Same here, or an old broken rake tooth.I have an old screw driver in the tool box. Slide it under and turn it. The head is wide enough to hold the U bolt up. And my safety chains have a hook with a point so it doesn't take as much as your blunt hook to get it through.
They will light you up here for sure, especially if your hauling hay.Here it doesn't matter if they would hold 10 pound, but they will write a ticket for not having them connected faster than anything else.
I was towing a rented 40 foot gravel conveyor through downtown Denver on the freeway when the ball came loose. I'd checked that ball forty miles back, but it came off. Had a choice to try to get in front of it and stop it with my bumper or get behind to warn approaching traffic. I opted for getting behind and started weaving back and forth with emergency flashers going. Watch the conveyor go into a guard rail and shorten itself about four feet, and one of the tires launch as the hub broke free from the axle. Never did find it. Nobody hurt, so better that some possible outcomes.Safety chains....? Hahaha
Those are not the right hooks for that trailer most likely. They use those on like #7K stuff.I use safety chains because you legally have to. I put ZERO faith in them controlling a loaded up gooseneck trailer. Those little 1/2" soft as butter bent up U-bolts ain't going to hold up when a 20k+ lbs trailer slaps against them. Been there and seen them snap off like toothpicks.
One truck I have a homebuilt GN hitch with 2 welded on D-rings. Each one is rated for I think 45klbs. I do put faith in that setup.
When a trailer comes off it is following a vehicle going the same speed. The chains are not meant to haul the load. They are meant to control direction as the truck is slowing down. In most cases that doesn't take much effort. In some cases, for instance with a blow out, it can be not enough. But we're talking about averages. In most cases a safety chain is enough to prevent more dire consequences.I said I use them because im required to. I also said I wouldn't put any faith in them actually doing something.

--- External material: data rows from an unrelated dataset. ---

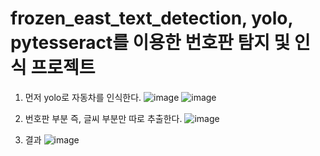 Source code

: # frozen_east_text_detection, yolo, pytesseract를 이용한 번호판 탐지 및 인식 프로젝트


1. 먼저 yolo로 자동차를 인식한다.
![image](https://user-images.githubusercontent.com/63851856/168504935-246098df-eec6-4569-9a69-ae2b6da6dab1.png)
![image](https://user-images.githubusercontent.com/63851856/168504991-bcb46e7d-b7f6-4985-b562-55913a4bcc00.png)


2. 번호판 부분 즉, 글씨 부분만 따로 추출한다.
![image](https://user-images.githubusercontent.com/63851856/168505027-85a58a37-e560-4df1-bb20-357654d628c0.png)


3. 결과
![image](https://user-images.githubusercontent.com/63851856/168505113-21d02689-e0a6-4f4c-aa4b-d372772d6ee3.png)
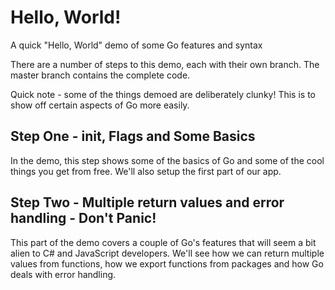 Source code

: # Hello, World!
A quick "Hello, World" demo of some Go features and syntax

There are a number of steps to this demo, each with their own branch.  The master branch contains the complete code.

Quick note - some of the things demoed are deliberately clunky!  This is to show off certain aspects of Go more easily.

## Step One - init, Flags and Some Basics
In the demo, this step shows some of the basics of Go and some of the cool things you get from free.  We'll also setup the first part of our app.

## Step Two - Multiple return values and error handling - Don't Panic!
This part of the demo covers a couple of Go's features that will seem a bit alien to C# and JavaScript developers.  We'll see how we can return multiple values from functions, how we export functions from packages and how Go deals with error handling. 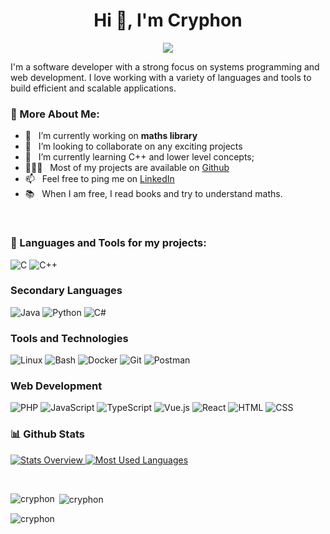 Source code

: <h1 align="center">Hi 👋, I'm Cryphon</h1>

<p align="center">
  <!-- Typing SVG by DenverCoder1 - https://github.com/DenverCoder1/readme-typing-svg -->
  <a href="https://github.com/DenverCoder1/readme-typing-svg">
    <img src="https://readme-typing-svg.demolab.com/?lines=Full-stack%20web%20and%20app%20developer;Always%20learning%20new%20things&font=Fira%20Code&center=true&width=440&height=45&color=f75c7e&vCenter=true&pause=1000&size=22" /></a>
</p>
I'm a software developer with a strong focus on systems programming and web development. I love working with a variety of languages and tools to build efficient and scalable applications.

### 🧐 More About Me:
- 🔭 &nbsp; I’m currently working on **maths library**
- 🤝 &nbsp; I’m looking to collaborate on any exciting projects
- 🌱 &nbsp; I’m currently learning C++ and lower level concepts; 
- 👨🏻‍💻 &nbsp; Most of my projects are available on [Github](https://github.com/cryphon?tab=repositories)
- 📫 &nbsp; Feel free to ping me on [LinkedIn](https://www.linkedin.com/in/yvanroes/)
- 📚 &nbsp; When I am free, I read books and try to understand maths.

<br>

### 🔨 Languages and Tools for my projects:
![C](https://img.shields.io/badge/C-A8B9CC?style=for-the-badge&logo=c&logoColor=black)
![C++](https://img.shields.io/badge/C++-00599C?style=for-the-badge&logo=cplusplus&logoColor=white)

### Secondary Languages
![Java](https://img.shields.io/badge/Java-007396?style=for-the-badge&logo=java&logoColor=white)
![Python](https://img.shields.io/badge/Python-3776AB?style=for-the-badge&logo=python&logoColor=white)
![C#](https://img.shields.io/badge/C%23-239120?style=for-the-badge&logo=csharp&logoColor=white)

### Tools and Technologies
![Linux](https://img.shields.io/badge/Linux-FCC624?style=for-the-badge&logo=linux&logoColor=black)
![Bash](https://img.shields.io/badge/Bash-4EAA25?style=for-the-badge&logo=gnubash&logoColor=white)
![Docker](https://img.shields.io/badge/Docker-2496ED?style=for-the-badge&logo=docker&logoColor=white)
![Git](https://img.shields.io/badge/Git-F05032?style=for-the-badge&logo=git&logoColor=white)
![Postman](https://img.shields.io/badge/Postman-FF6C37?style=for-the-badge&logo=postman&logoColor=white)

### Web Development
![PHP](https://img.shields.io/badge/PHP-777BB4?style=for-the-badge&logo=php&logoColor=white)
![JavaScript](https://img.shields.io/badge/JavaScript-F7DF1E?style=for-the-badge&logo=javascript&logoColor=black)
![TypeScript](https://img.shields.io/badge/TypeScript-3178C6?style=for-the-badge&logo=typescript&logoColor=white)
![Vue.js](https://img.shields.io/badge/Vue.js-4FC08D?style=for-the-badge&logo=vue-dot-js&logoColor=white)
![React](https://img.shields.io/badge/React-61DAFB?style=for-the-badge&logo=react&logoColor=black)
![HTML](https://img.shields.io/badge/HTML-E34F26?style=for-the-badge&logo=html5&logoColor=white)
![CSS](https://img.shields.io/badge/CSS-1572B6?style=for-the-badge&logo=css3&logoColor=white)
<br>


### 📊 Github Stats
<a href='https://github.com/cryphon/github-stats-transparent'>
  
![Stats Overview](https://raw.githubusercontent.com/cryphon/github-stats-transparent/output/generated/overview.svg)
![Most Used Languages](https://raw.githubusercontent.com/cryphon/github-stats-transparent/output/generated/languages.svg)

</a>

<br>


<p><img align="left" src="https://github-readme-stats.vercel.app/api/top-langs?username=cryphon&show_icons=true&locale=en&layout=compact" alt="cryphon" /></p>

<p>&nbsp;<img align="center" src="https://github-readme-stats.vercel.app/api?username=cryphon&show_icons=true&locale=en" alt="cryphon" /></p>

<p><img align="center" src="https://github-readme-streak-stats.herokuapp.com/?user=cryphon&" alt="cryphon" /></p>

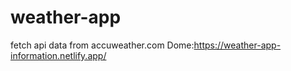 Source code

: # weather-app
fetch api data from accuweather.com
Dome:https://weather-app-information.netlify.app/
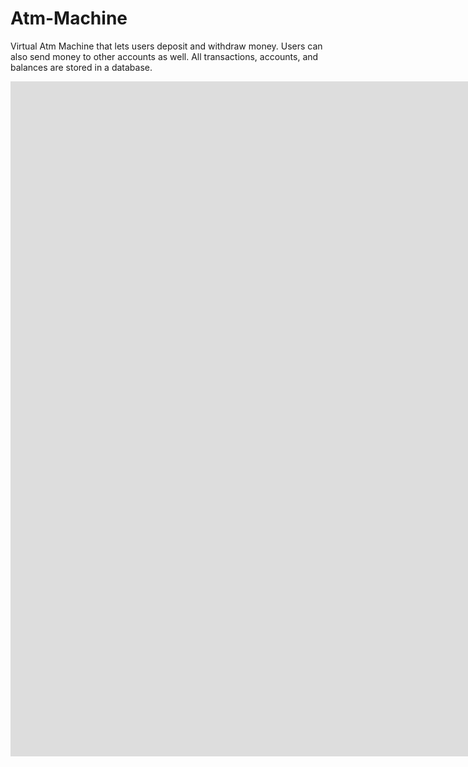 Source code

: # Atm-Machine
Virtual Atm Machine that lets users deposit and withdraw money. Users can also send money to other accounts as well. All transactions, accounts, and balances are stored in a database.

<iframe src="https://player.vimeo.com/video/767665553?h=3f1fdf73d6&amp;badge=0&amp;autopause=0&amp;player_id=0&amp;app_id=58479" width="1920" height="1080" frameborder="0" allow="autoplay; fullscreen; picture-in-picture" allowfullscreen title="Atm Showcase.mp4"></iframe>

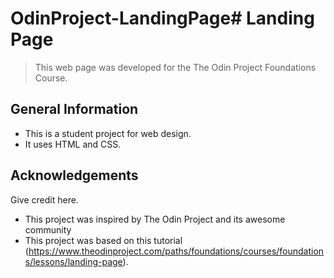 # OdinProject-LandingPage# Landing Page
> This web page was developed for the The Odin Project Foundations Course.


## General Information
- This is a student project for web design.
- It uses HTML and CSS.

## Acknowledgements
Give credit here.
- This project was inspired by The Odin Project and its awesome community
- This project was based on this tutorial (https://www.theodinproject.com/paths/foundations/courses/foundations/lessons/landing-page).




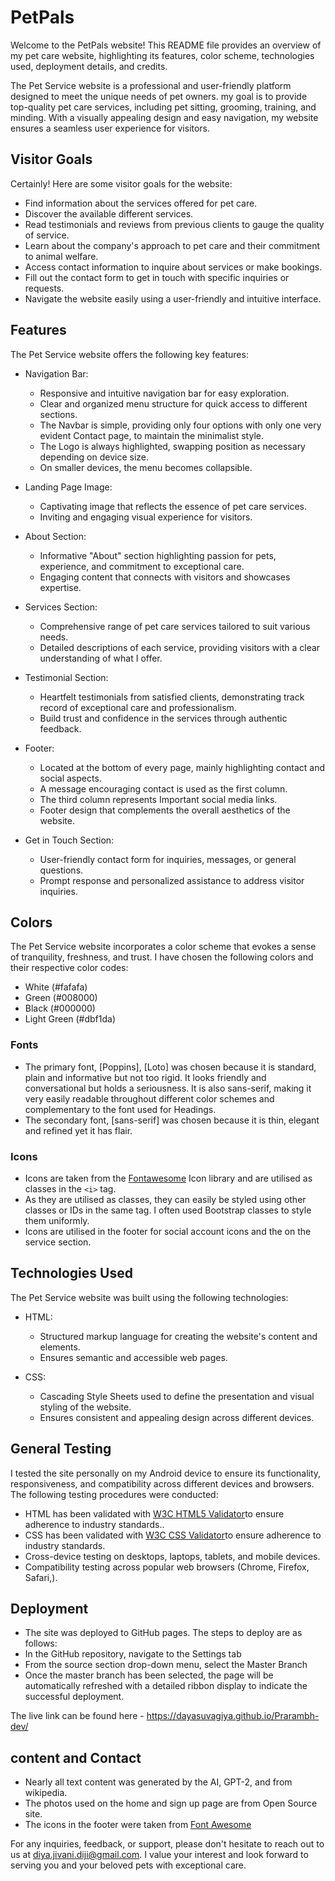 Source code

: # PetPals

Welcome to the PetPals website! This README file provides an overview of my pet care website, highlighting its features, color scheme, technologies used, deployment details, and credits.

The Pet Service website is a professional and user-friendly platform designed to meet the unique needs of pet owners. my goal is to provide top-quality pet care services, including pet sitting, grooming, training, and minding. With a visually appealing design and easy navigation, my website ensures a seamless user experience for visitors.

## Visitor Goals
Certainly! Here are some visitor goals for the website:

- Find information about the services offered for pet care.
- Discover the available different services.
- Read testimonials and reviews from previous clients to gauge the quality of service.
- Learn about the company's approach to pet care and their commitment to animal welfare.
- Access contact information to inquire about services or make bookings.
- Fill out the contact form to get in touch with specific inquiries or requests.
- Navigate the website easily using a user-friendly and intuitive interface.

## Features

The Pet Service website offers the following key features:

- Navigation Bar:
  - Responsive and intuitive navigation bar for easy exploration.
  - Clear and organized menu structure for quick access to different sections.
  - The Navbar is simple, providing only four options with only one very evident Contact page, to maintain the minimalist style.
  - The Logo is always highlighted, swapping position as necessary depending on device size.
  - On smaller devices, the menu becomes collapsible.

- Landing Page Image:
  - Captivating image that reflects the essence of pet care services.
  - Inviting and engaging visual experience for visitors.

- About Section:
  - Informative "About" section highlighting passion for pets, experience, and commitment to exceptional care.
  - Engaging content that connects with visitors and showcases expertise.

- Services Section:
  - Comprehensive range of pet care services tailored to suit various needs.
  - Detailed descriptions of each service, providing visitors with a clear understanding of what I offer.

- Testimonial Section:
  - Heartfelt testimonials from satisfied clients, demonstrating track record of exceptional care and professionalism.
  - Build trust and confidence in the services through authentic feedback.

- Footer:
  - Located at the bottom of every page, mainly highlighting contact and social aspects.
  - A message encouraging contact is used as the first column.
  - The third column represents Important social media links.
  - Footer design that complements the overall aesthetics of the website.

- Get in Touch Section:
  - User-friendly contact form for inquiries, messages, or general questions.
  - Prompt response and personalized assistance to address visitor inquiries.

## Colors

The Pet Service website incorporates a color scheme that evokes a sense of tranquility, freshness, and trust. I have chosen the following colors and their respective color codes:

- White (#fafafa)
- Green (#008000)
- Black (#000000)
- Light Green (#dbf1da)

### Fonts
- The primary font, [Poppins], [Loto] was chosen because it is standard, plain and informative but not too rigid. It looks friendly and conversational but holds a seriousness. It is also sans-serif, making it very easily readable throughout different color schemes and complementary to the font used for Headings.
- The secondary font, [sans-serif] was chosen because it is thin, elegant and refined yet it has flair.

### Icons
- Icons are taken from the [Fontawesome](https://fontawesome.com/) Icon library and are utilised as classes in the `<i>` tag.
- As they are utilised as classes, they can easily be styled using other classes or IDs in the same tag. I often used Bootstrap classes to style them uniformly.
- Icons are utilised in the footer for social account icons and the on the service section.

## Technologies Used

The Pet Service website was built using the following technologies:

- HTML:
  - Structured markup language for creating the website's content and elements.
  - Ensures semantic and accessible web pages.

- CSS:
  - Cascading Style Sheets used to define the presentation and visual styling of the website.
  - Ensures consistent and appealing design across different devices.

## General Testing

I tested the site personally on my Android device to ensure its functionality, responsiveness, and compatibility across different devices and browsers. The following testing procedures were conducted:

- HTML has been validated with [W3C HTML5 Validator](https://validator.w3.org/)to ensure adherence to industry standards..
- CSS has been validated with [W3C CSS Validator](https://jigsaw.w3.org/css-validator/)to ensure adherence to industry standards.
- Cross-device testing on desktops, laptops, tablets, and mobile devices.
- Compatibility testing across popular web browsers (Chrome, Firefox, Safari,).

## Deployment

- The site was deployed to GitHub pages. The steps to deploy are as follows: 
- In the GitHub repository, navigate to the Settings tab 
- From the source section drop-down menu, select the Master Branch
- Once the master branch has been selected, the page will be automatically refreshed with a detailed ribbon display to indicate the successful deployment. 

The live link can be found here - https://dayasuvagiya.github.io/Prarambh-dev/



## content and Contact

- Nearly all text content was generated by the AI, GPT-2, and from wikipedia.
- The photos used on the home and sign up page are from Open Source site.
- The icons in the footer were taken from [Font Awesome](https://fontawesome.com/)



For any inquiries, feedback, or support, please don't hesitate to reach out to us at diya.jivani.diji@gmail.com. I value your interest and look forward to serving you and your beloved pets with exceptional care.
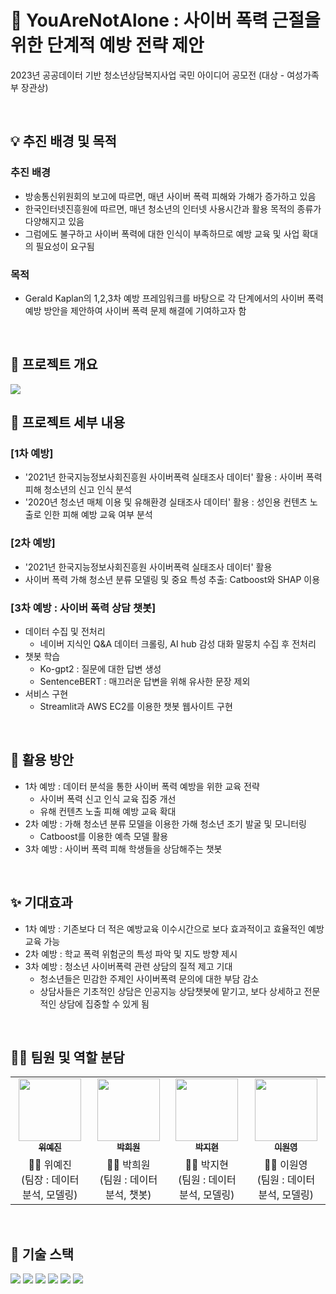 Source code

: # 🥰 YouAreNotAlone : 사이버 폭력 근절을 위한 단계적 예방 전략 제안
2023년 공공데이터 기반 청소년상담복지사업 국민 아이디어 공모전 (대상 - 여성가족부 장관상)

<br>

## **💡 추진 배경 및 목적**
### 추진 배경
- 방송통신위원회의 보고에 따르면, 매년 사이버 폭력 피해와 가해가 증가하고 있음
- 한국인터넷진흥원에 따르면, 매년 청소년의 인터넷 사용시간과 활용 목적의 종류가 다양해지고 있음
- 그럼에도 불구하고 사이버 폭력에 대한 인식이 부족하므로 예방 교육 및 사업 확대의 필요성이 요구됨

### 목적
- Gerald Kaplan의 1,2,3차 예방 프레임워크를 바탕으로 각 단계에서의 사이버 폭력 예방 방안을 제안하여 사이버 폭력 문제 해결에 기여하고자 함
<br>

## **📌 프로젝트 개요**
<img src='https://github.com/ARIARI-AIVLE/YouAreNotAlone/assets/55778040/779ea4cd-ff5b-4e65-b96f-3699c01643f5'>

<br>

## **📝 프로젝트 세부 내용**
### [1차 예방]
- '2021년 한국지능정보사회진흥원 사이버폭력 실태조사 데이터' 활용 : 사이버 폭력 피해 청소년의 신고 인식 분석
- '2020년 청소년 매체 이용 및 유해환경 실태조사 데이터' 활용 : 성인용 컨텐츠 노출로 인한 피해 예방 교육 여부 분석

### [2차 예방]
- '2021년 한국지능정보사회진흥원 사이버폭력 실태조사 데이터' 활용
- 사이버 폭력 가해 청소년 분류 모델링 및 중요 특성 추출: Catboost와 SHAP 이용

### [3차 예방 : 사이버 폭력 상담 챗봇]
- 데이터 수집 및 전처리
   - 네이버 지식인 Q&A 데이터 크롤링, AI hub 감성 대화 말뭉치 수집 후 전처리
- 챗봇 학습
   - Ko-gpt2 : 질문에 대한 답변 생성
   - SentenceBERT : 매끄러운 답변을 위해 유사한 문장 제외
- 서비스 구현
   - Streamlit과 AWS EC2를 이용한 챗봇 웹사이트 구현

<br>

## **💌 활용 방안**
- 1차 예방 : 데이터 분석을 통한 사이버 폭력 예방을 위한 교육 전략
  - 사이버 폭력 신고 인식 교육 집중 개선
  - 유해 컨텐츠 노출 피해 예방 교육 확대
- 2차 예방 : 가해 청소년 분류 모델을 이용한 가해 청소년 조기 발굴 및 모니터링
  - Catboost를 이용한 예측 모델 활용
- 3차 예방 : 사이버 폭력 피해 학생들을 상담해주는 챗봇

<br>

## **✨ 기대효과**
- 1차 예방 : 기존보다 더 적은 예방교육 이수시간으로 보다 효과적이고 효율적인 예방 교육 가능
- 2차 예방 : 학교 폭력 위험군의 특성 파악 및 지도 방향 제시
- 3차 예방 : 청소년 사이버폭력 관련 상담의 질적 제고 기대
  - 청소년들은 민감한 주제인 사이버폭력 문의에 대한 부담 감소
  - 상담사들은 기초적인 상담은 인공지능 상담챗봇에 맡기고, 보다 상세하고 전문적인 상담에 집중할 수 있게 됨

<br>

## **👩‍🦰 팀원 및 역할 분담**
<table>
  <tr>
    <td align="center"><a href="https://github.com/bokkuembab"><img src="https://avatars.githubusercontent.com/u/88229105?v=4" width="100px;"><br /><sub><b>위예진</b></sub></td>
    <td align="center"><a href="https://github.com/heewon00" width="125" height="170"><img src="https://avatars.githubusercontent.com/u/55778040?v=4" width="100px;"><br /><sub><b>박희원</b></sub></td>
    <td align="center"><a href="https://github.com/jjhh0210"><img src="https://avatars.githubusercontent.com/u/85385027?v=4" width="100px;"><br /><sub><b>박지현</b></sub></td>
    <td align="center"><a href="https://github.com/lwy210"><img src="https://avatars.githubusercontent.com/u/33020581?v=4" width="100px;"><br /><sub><b>이원영</b></sub></td>
  </tr>
   <tr>
     <td align="center">👧🏻 위예진 <br> (팀장 : 데이터 분석, 모델링)</td>
     <td align="center">👧🏻 박희원 <br> (팀원 : 데이터 분석, 챗봇)</td>
     <td align="center">👧🏻 박지현 <br> (팀원 : 데이터 분석, 모델링)</td>
     <td align="center">👧🏻 이원영 <br> (팀원 : 데이터 분석, 모델링)</td>
 </tr>
</table>

<br>

## **🔧 기술 스택**
<div>
  <img src="https://img.shields.io/badge/python-3776AB?style=for-the-badge&logo=python&logoColor=white"> 
  <img src="https://img.shields.io/badge/keras-D00000?style=for-the-badge&logo=keras&logoColor=white">
  <img src="https://img.shields.io/badge/Google Colab-F9AB00?style=for-the-badge&logo=Google Colab&logoColor=white">
  <img src="https://img.shields.io/badge/git-F05032?style=for-the-badge&logo=git&logoColor=white">
  <img src="https://img.shields.io/badge/Streamlit-FF4B4B?style=for-the-badge&logo=Streamlit&logoColor=white">
  <img src="https://img.shields.io/badge/Amazon EC2-FF9900?style=for-the-badge&logo=Amazon EC2&logoColor=white">
 </div>
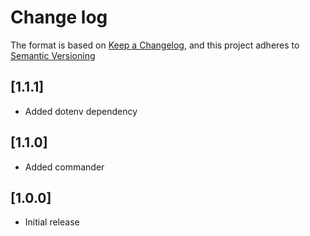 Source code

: # Change log

The format is based on [Keep a Changelog](https://keepachangelog.com/en/1.0.0), and this project adheres to [Semantic Versioning](https://semver.org/spec/v2.0.0.html)   

## [1.1.1]
* Added dotenv dependency

## [1.1.0]
* Added commander

## [1.0.0]
* Initial release
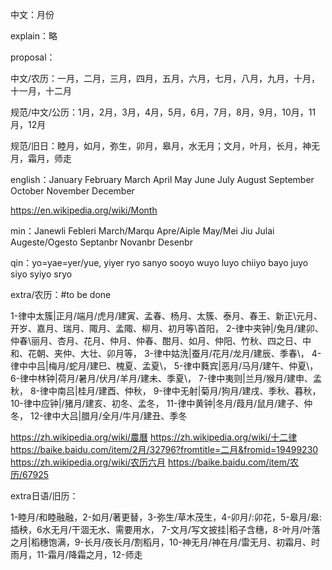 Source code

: 中文：月份

explain：略

proposal：

中文/农历：一月，二月，三月，四月，五月，六月，七月，八月，九月，十月，十一月，十二月

规范/中文/公历：1月，2月，3月，4月，5月，6月，7月，8月，9月，10月，11月，12月

规范/旧日：睦月，如月，弥生，卯月，皋月，水无月；文月，叶月，长月，神无月，霜月，师走


english：January February March April May June July August September October November December

https://en.wikipedia.org/wiki/Month

min：Janewli Febleri March/Marqu Apre/Aiple May/Mei Jiu Julai Augeste/Ogesto Septanbr Novanbr Desenbr

qin：yo=yae=yer/yue, yiyer ryo sanyo sooyo wuyo luyo chiiyo bayo juyo siyo syiyo sryo

extra/农历：#to be done

1-律中太簇|正月/端月/虎月/建寅、孟春、杨月、太簇、泰月、春王、新正\元月、开岁、嘉月、瑞月、陬月、孟陬、柳月、初月等\首阳，
2-律中夹钟|/兔月/建卯、仲春\丽月、杏月、花月、仲月、仲春、酣月、如月、仲阳、竹秋、四之日、中和、花朝、夹仲、大壮、卯月等，
3-律中姑洗|蚕月/花月/龙月/建辰、季春\，
4-律中中吕|梅月/蛇月/建巳、槐夏、孟夏\，
5-律中蕤宾|恶月/马月/建午、仲夏\，
6-律中林钟|荷月/暑月/伏月/羊月/建未、季夏\，
7-律中夷则|兰月/猴月/建申、孟秋，
8-律中南吕|桂月/建酉、仲秋，
9-律中无射|菊月/狗月/建戌、季秋、暮秋，
10-律中应钟|/猪月/建亥、初冬、孟冬，
11-律中黄钟|冬月/葭月/鼠月/建子、仲冬，
12-律中大吕|腊月/全月/牛月/建丑、季冬

https://zh.wikipedia.org/wiki/農曆
https://zh.wikipedia.org/wiki/十二律
https://baike.baidu.com/item/2月/32796?fromtitle=二月&fromid=19499230
https://zh.wikipedia.org/wiki/农历六月
https://baike.baidu.com/item/农历/67925

extra日语/旧历：

1-睦月/和睦融融，2-如月/著更替，3-弥生/草木茂生，4-卯月/:卯花，5-皋月/皋:插秧，6水无月/干涸无水、需要用水，
7-文月/写文披挂|稻子含穗，8-叶月/叶落之月|稻穗饱满，9-长月/夜长月/割稻月，10-神无月/神在月/雷无月、初霜月、时雨月，11-霜月/降霜之月，12-师走

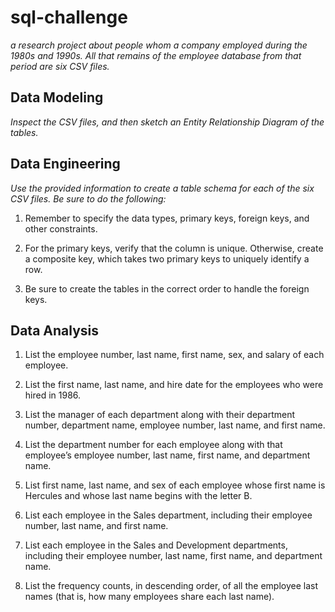 
# sql-challenge

*a research project about people whom a company employed during the 1980s and 1990s. All that remains of the employee database from that period are six CSV files.*

## Data Modeling

*Inspect the CSV files, and then sketch an Entity Relationship Diagram of the tables.*

## Data Engineering

*Use the provided information to create a table schema for each of the six CSV files. Be sure to do the following:*

1. Remember to specify the data types, primary keys, foreign keys, and other constraints.

2. For the primary keys, verify that the column is unique. Otherwise, create a composite key, which takes two primary keys to uniquely identify a row.

3. Be sure to create the tables in the correct order to handle the foreign keys.

## Data Analysis

1. List the employee number, last name, first name, sex, and salary of each employee.

2. List the first name, last name, and hire date for the employees who were hired in 1986.

3. List the manager of each department along with their department number, department name, employee number, last name, and first name.

4. List the department number for each employee along with that employee’s employee number, last name, first name, and department name.

5. List first name, last name, and sex of each employee whose first name is Hercules and whose last name begins with the letter B.

6. List each employee in the Sales department, including their employee number, last name, and first name.

7. List each employee in the Sales and Development departments, including their employee number, last name, first name, and department name.

8. List the frequency counts, in descending order, of all the employee last names (that is, how many employees share each last name).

The picture above those bent hooks are probably rated for 3k lbs? The 1/2" u bolt its attached to probably not much more. That pictured chain belongs on a trailer you haul your lawn mower on, not a gooseneck of any kind.
No doubt. I'd rather some one try and the safety chain fail then say screw it and there be no chance for the chains at all.When the coupler comes off and the safety chains are holding the trailer the force on those chains as it slaps back and forth is tremendous.
In fact from personal experience a loaded up 14k gooseneck that comes un-attached can shear off 5/16" G70 safety chain and equally rated hook when trying to get undercontrol from 65mph. It also wipes the truck around like a toy.
The chain and hook pictured isn't rated anything close to 5/16 G70.